What does a good Asset Management Decision-Making Framework look like? | Assetivity

ISO 55001:2024 introduces the concept (and requirement for) a “Decision-Making Framework”. This has caused some consternation amongst those seeking alignment or certification with the standard. This article cuts through the confusion and presents a simple framework and approach which will assist those wishing to align or conform with this element of ISO 55001:2024.

Asset Management Decision-Making

In most organisations, the processes for making Asset Management decisions are already documented, or if not formally documented, tend to be well-established in custom and practice. Pulling these together into an integrated decision-making framework is not necessarily as complex as it might, at first, seem.

This article presents an approach that can be used for:

  • identifying the decision-making processes that should be documented
  • capturing or developing the required documentation
  • integrating the decision-making processes and ensuring that they are aligned with the achievement of asset management and organisational objectives.

Introduction

One of the biggest changes between the 2014 and 2024 versions of ISO 55001 was the introduction of Clause 4.5 relating to the documentation of a “Decision-Making Framework”. 

In ISO 55001:2014, the key references to decision-making were included in Clause 4.2 – “The organization shall determine… the criteria for asset management decision making” (ISO, 2014, p. 1) and Clause 6.2.1 – “The asset management objectives shall … be established and updated using asset management decision-making criteria” (ISO, 2014, p. 4).  This version of the standard did not include any detail regarding what was meant by “decision-making criteria” or how decisions should be made.

In comparison, Clause 4.5 in ISO 55001:2024 (ISO, 2024, pp. 5-6) contains three subclauses and 279 words relating to the requirements for a Decision-Making Framework to be regarded as conforming to the Standard.

This significant change has caused some consternation amongst those seeking certification (or re-certification) to ISO 55001, as it appears, at first glance, that significant work is required to be able to demonstrate conformance with this new Clause 4.5.  In practice, in most well-run organisations, this is not necessarily the case.

Key Definitions and Concepts

Let’s start by understanding what is meant by a “decision” and, in the context of Asset Management, what a “good” asset management decision looks like.

What is a Decision?

The Cambridge Dictionary defines a decision as being:

a choice that you make about something after thinking about several possibilities (Cambridge Dictionary, 2025)

The average adult makes 33,000 to 35,000 decisions each day (Reill, 2023).  Do we need to establish a decision-making framework and associated decision-making criteria for every one of these decisions?  Clearly not.  It would simply be impractical to do so.

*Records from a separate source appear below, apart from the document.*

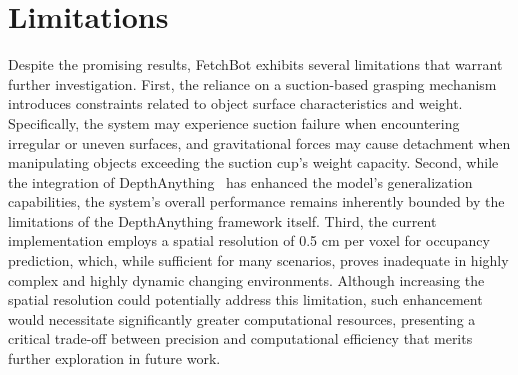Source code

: \section{Limitations}
Despite the promising results, FetchBot exhibits several limitations that warrant further investigation. First, the reliance on a suction-based grasping mechanism introduces constraints related to object surface characteristics and weight. Specifically, the system may experience suction failure when encountering irregular or uneven surfaces, and gravitational forces may cause detachment when manipulating objects exceeding the suction cup's weight capacity. Second, while the integration of DepthAnything~\cite{yang2024depth} has enhanced the model's generalization capabilities, the system's overall performance remains inherently bounded by the limitations of the DepthAnything framework itself. Third, the current implementation employs a spatial resolution of 0.5 cm per voxel for occupancy prediction, which, while sufficient for many scenarios, proves inadequate in highly complex and highly dynamic changing environments. Although increasing the spatial resolution could potentially address this limitation, such enhancement would necessitate significantly greater computational resources, presenting a critical trade-off between precision and computational efficiency that merits further exploration in future work.

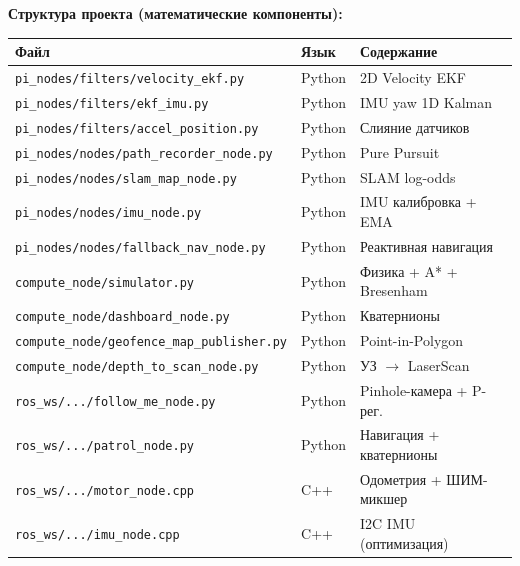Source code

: \documentclass[12pt, a4paper, openany]{book}
\numberwithin{equation}{chapter}
\begin{document}
\textbf{Структура проекта (математические компоненты):}
\begin{center}
\begin{tabular}{lll}
\toprule
\textbf{Файл} & \textbf{Язык} & \textbf{Содержание}\\
\midrule
\texttt{pi\_nodes/filters/velocity\_ekf.py} & Python & 2D Velocity EKF\\
\texttt{pi\_nodes/filters/ekf\_imu.py} & Python & IMU yaw 1D Kalman\\
\texttt{pi\_nodes/filters/accel\_position.py} & Python & Слияние датчиков\\
\texttt{pi\_nodes/nodes/path\_recorder\_node.py} & Python & Pure Pursuit\\
\texttt{pi\_nodes/nodes/slam\_map\_node.py} & Python & SLAM log-odds\\
\texttt{pi\_nodes/nodes/imu\_node.py} & Python & IMU калибровка + EMA\\
\texttt{pi\_nodes/nodes/fallback\_nav\_node.py} & Python & Реактивная навигация\\
\texttt{compute\_node/simulator.py} & Python & Физика + A* + Bresenham\\
\texttt{compute\_node/dashboard\_node.py} & Python & Кватернионы\\
\texttt{compute\_node/geofence\_map\_publisher.py} & Python & Point-in-Polygon\\
\texttt{compute\_node/depth\_to\_scan\_node.py} & Python & УЗ $\to$ LaserScan\\
\texttt{ros\_ws/.../follow\_me\_node.py} & Python & Pinhole-камера + P-рег.\\
\texttt{ros\_ws/.../patrol\_node.py} & Python & Навигация + кватернионы\\
\texttt{ros\_ws/.../motor\_node.cpp} & C++ & Одометрия + ШИМ-микшер\\
\texttt{ros\_ws/.../imu\_node.cpp} & C++ & I2C IMU (оптимизация)\\
\bottomrule
\end{tabular}
\end{center}
















\end{document}
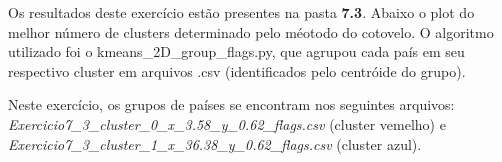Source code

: Os resultados deste exercício estão presentes na pasta \textbf{7.3}. Abaixo o plot do melhor número de clusters determinado pelo méotodo do cotovelo. O algoritmo utilizado foi o kmeans\_2D\_group\_flags.py, que agrupou cada país em seu respectivo cluster em arquivos .csv (identificados pelo centróide do grupo).

\begin{figure}[ht!]
	\vspace{0mm}	%
	\begin{center}
	\end{center}
	\vspace{-2mm}	%
	\label{ex6_fig1}
\end{figure}

Neste exercício, os grupos de países se encontram nos seguintes arquivos: \textit{Exercicio7\_3\_cluster\_0\_x\_3.58\_y\_0.62\_flags.csv} (cluster vemelho) e \textit{Exercicio7\_3\_cluster\_1\_x\_36.38\_y\_0.62\_flags.csv} (cluster azul).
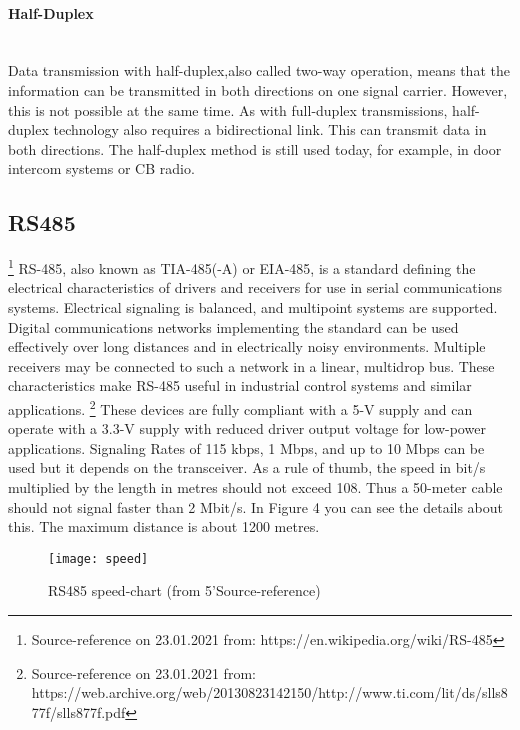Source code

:\documentclass[11pt]{scrartcl}
\begin{document}
	\paragraph{Half-Duplex} \mbox{}\\
	Data transmission with half-duplex,also called two-way operation, means that the information can be transmitted in both directions on one signal carrier. However, this is not possible at the same time.
As with full-duplex transmissions, half-duplex technology also requires a bidirectional link. This can transmit data in both directions. The half-duplex method is still used today, for example, in door intercom systems or CB radio. 

	
	
\newpage
	\subsection{RS485}
	\footnote{\label{foot:4}Source-reference on 23.01.2021 from: https://en.wikipedia.org/wiki/RS-485} 
RS-485, also known as TIA-485(-A) or EIA-485, is a standard defining the electrical characteristics of drivers and receivers for use in serial communications systems. Electrical signaling is balanced, and multipoint systems are supported. Digital communications networks implementing the standard can be used effectively over long distances and in electrically noisy environments. Multiple receivers may be connected to such a network in a linear, multidrop bus. These characteristics make RS-485 useful in industrial control systems and similar applications.
\newline\newline
\footnote{\label{foot:5}Source-reference on 23.01.2021 from: https://web.archive.org/web/20130823142150/http://www.ti.com/lit/ds/slls877f/slls877f.pdf}
These devices are fully compliant with a 5-V supply and can operate with a 3.3-V supply with reduced driver output voltage for low-power applications. Signaling Rates of 115 kbps, 1 Mbps, and up to 10 Mbps can be used but it depends on the transceiver. As a rule of thumb, the speed in bit/s multiplied by the length in metres should not exceed 108. Thus a 50-meter cable should not signal faster than 2 Mbit/s. In Figure 4 you can see the details about this.  The maximum distance is about 1200 metres.
\newline
\begin{figure}[h]
		\centering
		\texttt{[image: speed]}
		\caption{RS485 speed-chart (from 5'Source-reference)}
\end{figure}	
\end{document}
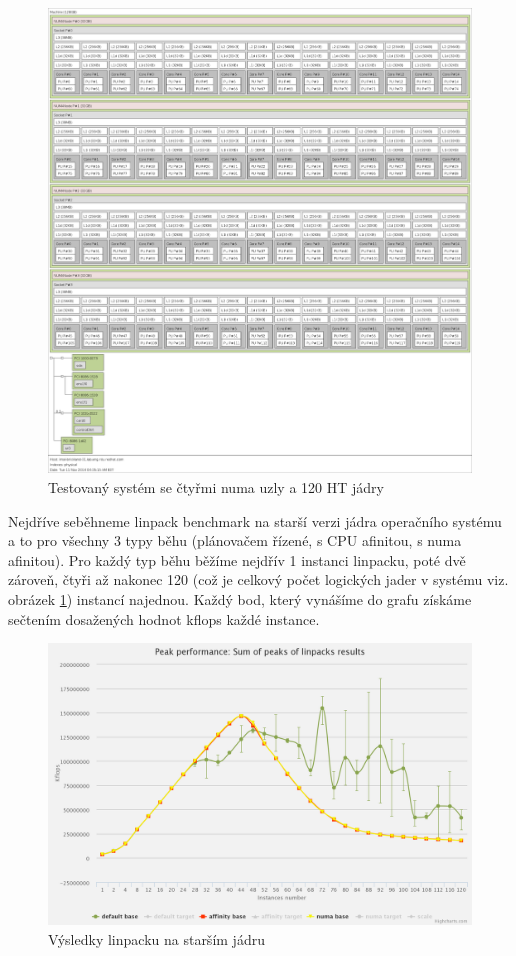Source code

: \documentclass[
  field=ainfk,
  biblatex,
  glossaries,
  index
]{kidiplom}
\begin{document}
\begin{figure}[p]
\includegraphics[scale=0.2]{obrazky/lsTOPO-brickland.png}
\caption{Testovaný systém se čtyřmi numa uzly a 120 HT jádry}
\label{4 numa NODE system scheme}
\end{figure}

Nejdříve seběhneme linpack benchmark na starší verzi jádra operačního systému a to pro všechny 3 typy běhu (plánovačem řízené, s CPU afinitou, s numa afinitou). Pro každý typ běhu běžíme nejdřív 1 instanci linpacku, poté dvě zároveň, čtyři až nakonec 120 (což je celkový počet logických jader v systému viz. obrázek \ref{4 numa NODE system scheme}) instancí najednou. Každý bod, který vynášíme do grafu získáme sečtením dosažených hodnot kflops každé instance.

\begin{figure}[ht]
\center
\includegraphics[scale=0.16]{obrazky/LinpackBaseChart.png}
\caption{Výsledky linpacku na starším jádru}
\label{older kernel linpack results}
\end{figure}
\end{document}
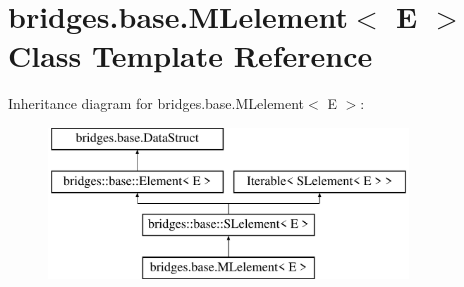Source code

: \hypertarget{classbridges_1_1base_1_1_m_lelement}{}\section{bridges.\+base.\+M\+Lelement$<$ E $>$ Class Template Reference}
\label{classbridges_1_1base_1_1_m_lelement}
Inheritance diagram for bridges.\+base.\+M\+Lelement$<$ E $>$\+:\begin{figure}[H]
\begin{center}
\leavevmode
\includegraphics[height=4.000000cm]{classbridges_1_1base_1_1_m_lelement}
\end{center}
\end{figure}
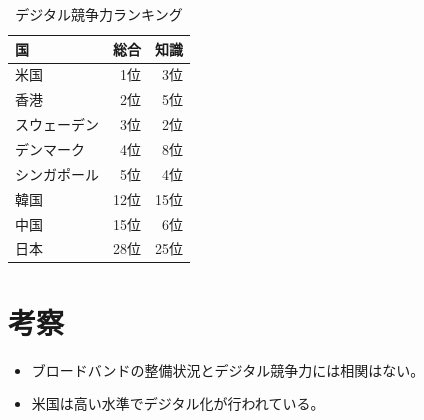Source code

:\documentclass[a4paper,11pt,dvipdfmx]{ujarticle}
\begin{document}
\begin{table}[htbp]
    \centering
    \caption{デジタル競争力ランキング}
    \label{tbl:利用状況}

    \begin{tabular}{|l|r|r|}
        \hline
        国 & 総合 & 知識 \\
        \hline
        米国 & 1位 & 3位 \\
        \hline
        香港 & 2位 & 5位 \\
        \hline
        スウェーデン & 3位 & 2位 \\
        \hline
        デンマーク & 4位 & 8位 \\
        \hline
        シンガポール & 5位 & 4位 \\
        \hline
        \hline
        韓国 & 12位 & 15位 \\
        \hline 
        中国 & 15位 & 6位 \\
        \hline
        \hline
        日本 & 28位 & 25位 \\
        \hline
    \end{tabular}
\end{table}

\section{考察}
\begin{itemize}
    \item ブロードバンドの整備状況とデジタル競争力には相関はない。
    \item 米国は高い水準でデジタル化が行われている。
\end{itemize}






%

%



\end{document}
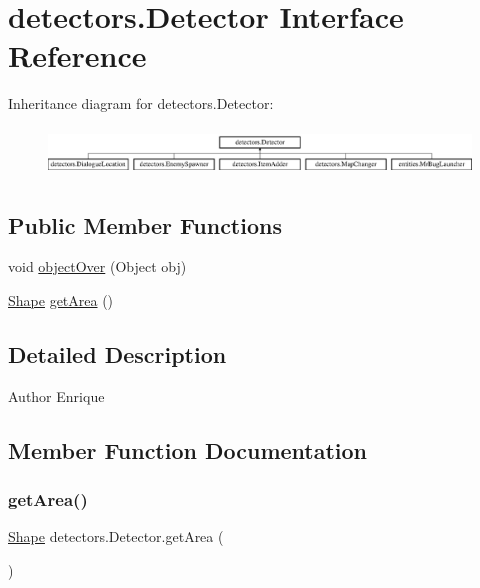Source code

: \hypertarget{interfacedetectors_1_1_detector}{}\section{detectors.\+Detector Interface Reference}
\label{interfacedetectors_1_1_detector}
Inheritance diagram for detectors.\+Detector\+:\begin{figure}[H]
\begin{center}
\leavevmode
\includegraphics[height=1.287356cm]{interfacedetectors_1_1_detector}
\end{center}
\end{figure}
\subsection*{Public Member Functions}
\begin{DoxyCompactItemize}
\item 
void \mbox{\hyperlink{interfacedetectors_1_1_detector_ab35eeb78e8216f8100d4651993668d44}{object\+Over}} (Object obj)
\item 
\mbox{\hyperlink{classorg_1_1newdawn_1_1slick_1_1geom_1_1_shape}{Shape}} \mbox{\hyperlink{interfacedetectors_1_1_detector_a0b2ecb13c6db0ff6a02e57c193bcf8b2}{get\+Area}} ()
\end{DoxyCompactItemize}


\subsection{Detailed Description}
\begin{DoxyAuthor}{Author}
Enrique 
\end{DoxyAuthor}


\subsection{Member Function Documentation}
\mbox{\label{interfacedetectors_1_1_detector_a0b2ecb13c6db0ff6a02e57c193bcf8b2}} 
\subsubsection{\texorpdfstring{get\+Area()}{getArea()}}
{\footnotesize\ttfamily \mbox{\hyperlink{classorg_1_1newdawn_1_1slick_1_1geom_1_1_shape}{Shape}} detectors.\+Detector.\+get\+Area (\begin{DoxyParamCaption}{ }\end{DoxyParamCaption})}



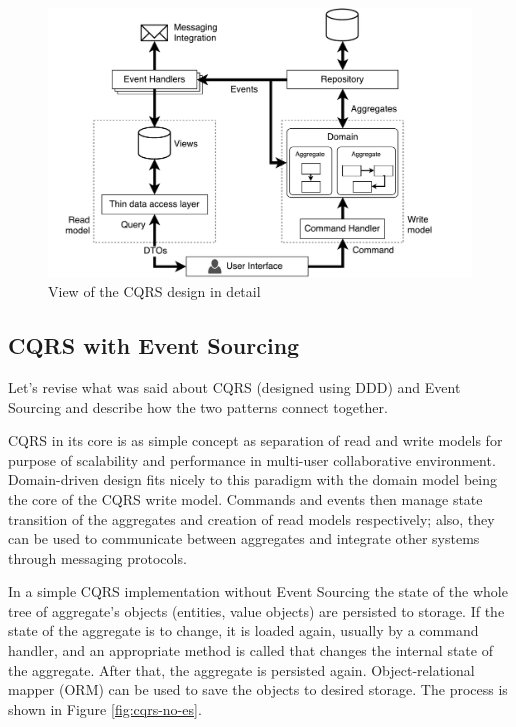 \documentclass{book}
\begin{document}
\begin{figure}[h!]
\begin{center}
\includegraphics[width=0.84\columnwidth]{figures/cqrs-detail/cqrs-detail}
\caption{View of the CQRS design in detail%
}
\end{center}
\end{figure}

\subsection{CQRS with Event Sourcing}\label{cqrs-with-event-sourcing}

Let's revise what was said about CQRS (designed using DDD) and Event
Sourcing and describe how the two patterns connect together.

CQRS in its core is as simple concept as separation of read and write
models for purpose of scalability and performance in multi-user
collaborative environment. Domain-driven design fits nicely to this
paradigm with the domain model being the core of the CQRS write model.
Commands and events then manage state transition of the aggregates and
creation of read models respectively; also, they can be used to
communicate between aggregates and integrate other systems through
messaging protocols.

In a simple CQRS implementation without Event Sourcing the state of the
whole tree of aggregate's objects (entities, value objects) are
persisted to storage. If the state of the aggregate is to change, it is
loaded again, usually by a command handler, and an appropriate method is
called that changes the internal state of the aggregate. After that, the
aggregate is persisted again. Object-relational mapper (ORM) can be used
to save the objects to desired storage. The process is shown in Figure
\ref{fig:cqrs-no-es}.
\end{document}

In reality, many of these decisions are made subconsciously.  Furthermore, the impact of making a “bad” decision for many of those decisions is minimal. 

However, there are a few decisions that we make each day that require more considered thought and require conscious thinking.  Having a structured process for making these types of decisions that result in better and more consistent outcomes is likely to be valuable.

What is a Good Asset Management Decision?

Asset Management is defined as being “coordinated activity of an organization to realise value from assets” (ISO, 2024, p. 3). It is logical, therefore, that a good asset management decision is one which results in the greatest value being realised from the organization’s assets.

This, in turn, requires us to understand the concept of value as it pertains to Asset Management. In general, it is useful to consider value as being the optimal trade-off between Costs, Benefits and Risks/Opportunities over time, as illustrated in Figure 1.

Asset Management Value: Cost-Benefit-Risk
Figure 1 – Asset Management Value: Cost-Benefit-Risk

Where that trade-off sits varies from organisation to organisation and depends on the needs and expectations of the various internal and external stakeholders of that organisation (such as shareholders, customers, regulators etc.), and the organisation’s strategic approach for meeting those conflicting needs and expectations.

A “good” Asset Management decision, therefore, is one which, as far as is practicable, aligns with the organisation’s preferred trade-off position relating to costs, benefits, risks/opportunities and time.

ISO 55001:2024 Requirements Regarding the Decision-Making Framework

Let’s turn now to explore some of the specific requirements contained in Clause 4.5 of ISO 55001:2024, and how organisations can demonstrate compliance with those requirements.

Value

Clause 4.5.1 in ISO 55001:2024 contains the following requirement:

The decision-making framework shall be used to:

— define and determine the value that the organization aims to derive from its assets by applying the asset management system; (ISO, 2024, p. 6)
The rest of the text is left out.